Problem requirements: Below is a set of entries. Reproduce exactly the lines from the one containing "Thông tin NH" through the end, both included.

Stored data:
• • • •

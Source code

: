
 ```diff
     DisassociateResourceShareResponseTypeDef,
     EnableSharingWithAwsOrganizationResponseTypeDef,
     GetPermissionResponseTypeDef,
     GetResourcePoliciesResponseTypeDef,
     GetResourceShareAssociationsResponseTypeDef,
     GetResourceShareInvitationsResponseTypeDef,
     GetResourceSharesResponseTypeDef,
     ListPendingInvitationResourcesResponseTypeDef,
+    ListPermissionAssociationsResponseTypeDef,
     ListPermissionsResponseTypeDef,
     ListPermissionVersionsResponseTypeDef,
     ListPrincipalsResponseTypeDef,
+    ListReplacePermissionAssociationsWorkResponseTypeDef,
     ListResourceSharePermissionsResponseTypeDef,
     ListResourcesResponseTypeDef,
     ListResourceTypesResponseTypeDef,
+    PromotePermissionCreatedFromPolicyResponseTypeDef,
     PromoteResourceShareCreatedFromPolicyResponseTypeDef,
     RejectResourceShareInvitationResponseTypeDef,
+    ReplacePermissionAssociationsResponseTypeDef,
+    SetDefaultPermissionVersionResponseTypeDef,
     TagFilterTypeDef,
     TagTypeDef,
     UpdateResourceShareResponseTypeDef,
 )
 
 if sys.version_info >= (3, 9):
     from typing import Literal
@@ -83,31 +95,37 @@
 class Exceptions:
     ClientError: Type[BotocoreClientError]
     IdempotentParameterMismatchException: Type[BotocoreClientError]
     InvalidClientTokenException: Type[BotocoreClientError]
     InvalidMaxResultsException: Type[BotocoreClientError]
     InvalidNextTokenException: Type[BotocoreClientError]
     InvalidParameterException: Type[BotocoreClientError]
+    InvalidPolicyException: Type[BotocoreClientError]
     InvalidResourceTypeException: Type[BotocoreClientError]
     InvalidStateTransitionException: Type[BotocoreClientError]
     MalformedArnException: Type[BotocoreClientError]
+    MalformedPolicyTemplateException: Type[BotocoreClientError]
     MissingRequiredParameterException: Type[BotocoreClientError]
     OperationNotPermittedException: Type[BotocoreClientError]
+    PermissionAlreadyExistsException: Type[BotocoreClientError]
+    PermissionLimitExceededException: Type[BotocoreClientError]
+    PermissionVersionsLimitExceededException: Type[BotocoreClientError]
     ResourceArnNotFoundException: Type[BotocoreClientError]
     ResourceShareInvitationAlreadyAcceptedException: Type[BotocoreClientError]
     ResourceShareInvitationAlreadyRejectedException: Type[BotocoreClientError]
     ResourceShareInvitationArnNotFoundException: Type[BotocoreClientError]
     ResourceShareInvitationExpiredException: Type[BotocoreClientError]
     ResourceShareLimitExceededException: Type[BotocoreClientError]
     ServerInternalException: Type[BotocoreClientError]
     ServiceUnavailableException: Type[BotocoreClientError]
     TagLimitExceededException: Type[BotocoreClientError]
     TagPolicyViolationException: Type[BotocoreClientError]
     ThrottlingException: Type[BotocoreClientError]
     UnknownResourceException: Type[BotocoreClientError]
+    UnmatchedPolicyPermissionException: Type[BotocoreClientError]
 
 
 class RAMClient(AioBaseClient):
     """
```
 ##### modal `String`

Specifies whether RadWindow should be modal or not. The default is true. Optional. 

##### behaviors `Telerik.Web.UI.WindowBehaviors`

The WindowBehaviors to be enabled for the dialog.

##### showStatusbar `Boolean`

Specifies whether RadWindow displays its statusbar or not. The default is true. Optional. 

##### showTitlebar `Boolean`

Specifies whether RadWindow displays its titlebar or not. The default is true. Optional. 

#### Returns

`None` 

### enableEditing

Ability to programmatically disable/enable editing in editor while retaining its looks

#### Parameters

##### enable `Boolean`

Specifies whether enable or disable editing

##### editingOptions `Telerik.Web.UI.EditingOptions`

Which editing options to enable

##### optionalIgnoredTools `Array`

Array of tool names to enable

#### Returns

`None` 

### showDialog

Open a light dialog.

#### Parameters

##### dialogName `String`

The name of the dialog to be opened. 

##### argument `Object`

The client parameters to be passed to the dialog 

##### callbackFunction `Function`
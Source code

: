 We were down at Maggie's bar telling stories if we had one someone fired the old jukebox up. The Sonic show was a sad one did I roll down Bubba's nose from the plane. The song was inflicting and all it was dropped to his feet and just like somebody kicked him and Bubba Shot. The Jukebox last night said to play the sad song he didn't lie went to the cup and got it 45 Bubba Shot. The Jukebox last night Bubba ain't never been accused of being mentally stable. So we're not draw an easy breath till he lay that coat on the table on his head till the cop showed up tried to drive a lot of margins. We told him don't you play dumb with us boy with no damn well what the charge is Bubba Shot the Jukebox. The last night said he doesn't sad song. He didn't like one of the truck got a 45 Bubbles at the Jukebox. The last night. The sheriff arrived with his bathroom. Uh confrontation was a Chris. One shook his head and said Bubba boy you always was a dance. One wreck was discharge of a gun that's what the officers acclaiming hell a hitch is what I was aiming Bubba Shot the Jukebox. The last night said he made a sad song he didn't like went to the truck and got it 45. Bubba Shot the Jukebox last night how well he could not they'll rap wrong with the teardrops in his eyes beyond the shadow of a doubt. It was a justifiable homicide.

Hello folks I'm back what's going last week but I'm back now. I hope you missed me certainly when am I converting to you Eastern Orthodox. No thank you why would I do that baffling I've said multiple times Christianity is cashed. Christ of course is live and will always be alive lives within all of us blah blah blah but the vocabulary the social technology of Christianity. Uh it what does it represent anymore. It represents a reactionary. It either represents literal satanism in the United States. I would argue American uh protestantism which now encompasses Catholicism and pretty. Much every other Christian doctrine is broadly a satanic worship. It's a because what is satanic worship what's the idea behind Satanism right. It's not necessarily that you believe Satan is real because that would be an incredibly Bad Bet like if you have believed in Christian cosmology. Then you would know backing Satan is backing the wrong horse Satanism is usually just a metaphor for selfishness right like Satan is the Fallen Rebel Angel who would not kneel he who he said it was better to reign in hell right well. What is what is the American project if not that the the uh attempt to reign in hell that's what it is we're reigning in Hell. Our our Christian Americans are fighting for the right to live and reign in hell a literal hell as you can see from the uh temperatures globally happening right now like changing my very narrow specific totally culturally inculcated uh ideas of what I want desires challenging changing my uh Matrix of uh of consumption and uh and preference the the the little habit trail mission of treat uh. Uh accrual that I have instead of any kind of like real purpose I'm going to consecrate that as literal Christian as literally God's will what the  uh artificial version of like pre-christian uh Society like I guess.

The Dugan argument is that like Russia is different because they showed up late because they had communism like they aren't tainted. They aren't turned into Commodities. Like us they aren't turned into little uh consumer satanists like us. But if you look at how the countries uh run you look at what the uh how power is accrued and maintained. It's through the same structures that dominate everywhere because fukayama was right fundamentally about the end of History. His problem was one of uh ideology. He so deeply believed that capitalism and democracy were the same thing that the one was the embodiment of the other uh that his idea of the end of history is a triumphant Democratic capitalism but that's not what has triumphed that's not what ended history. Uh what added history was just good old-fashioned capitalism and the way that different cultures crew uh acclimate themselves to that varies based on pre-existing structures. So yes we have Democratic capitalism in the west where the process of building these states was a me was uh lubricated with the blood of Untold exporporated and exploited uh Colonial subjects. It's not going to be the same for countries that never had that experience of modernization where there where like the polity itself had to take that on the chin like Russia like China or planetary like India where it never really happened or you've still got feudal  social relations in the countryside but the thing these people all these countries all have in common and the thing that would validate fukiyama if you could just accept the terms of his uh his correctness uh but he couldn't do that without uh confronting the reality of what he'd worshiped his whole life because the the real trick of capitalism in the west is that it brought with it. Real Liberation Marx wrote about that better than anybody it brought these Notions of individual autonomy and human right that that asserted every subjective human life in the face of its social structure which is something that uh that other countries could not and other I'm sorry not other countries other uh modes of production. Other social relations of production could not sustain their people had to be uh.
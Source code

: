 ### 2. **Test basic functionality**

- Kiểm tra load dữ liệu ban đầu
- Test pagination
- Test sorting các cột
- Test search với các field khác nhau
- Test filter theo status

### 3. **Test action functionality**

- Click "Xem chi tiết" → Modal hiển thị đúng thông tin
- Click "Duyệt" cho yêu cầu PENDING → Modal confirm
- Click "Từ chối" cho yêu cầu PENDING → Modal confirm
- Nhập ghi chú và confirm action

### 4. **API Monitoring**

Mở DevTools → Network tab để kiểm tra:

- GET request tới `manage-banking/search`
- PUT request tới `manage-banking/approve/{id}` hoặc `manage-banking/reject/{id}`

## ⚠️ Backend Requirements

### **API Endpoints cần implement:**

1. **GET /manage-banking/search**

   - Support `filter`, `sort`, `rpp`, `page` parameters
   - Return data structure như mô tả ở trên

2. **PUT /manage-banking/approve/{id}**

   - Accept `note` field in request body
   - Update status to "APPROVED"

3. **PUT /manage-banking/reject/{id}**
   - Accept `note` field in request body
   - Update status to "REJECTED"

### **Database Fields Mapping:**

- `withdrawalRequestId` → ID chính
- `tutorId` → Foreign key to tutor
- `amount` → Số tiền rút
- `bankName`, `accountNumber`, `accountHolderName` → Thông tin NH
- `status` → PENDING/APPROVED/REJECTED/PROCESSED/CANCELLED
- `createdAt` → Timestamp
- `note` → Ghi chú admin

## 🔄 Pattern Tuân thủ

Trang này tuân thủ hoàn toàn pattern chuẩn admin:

• • • •

The completed task:
- `bankName`, `accountNumber`, `accountHolderName` → Thông tin NH
- `status` → PENDING/APPROVED/REJECTED/PROCESSED/CANCELLED
- `createdAt` → Timestamp
- `note` → Ghi chú admin

## 🔄 Pattern Tuân thủ

Trang này tuân thủ hoàn toàn pattern chuẩn admin:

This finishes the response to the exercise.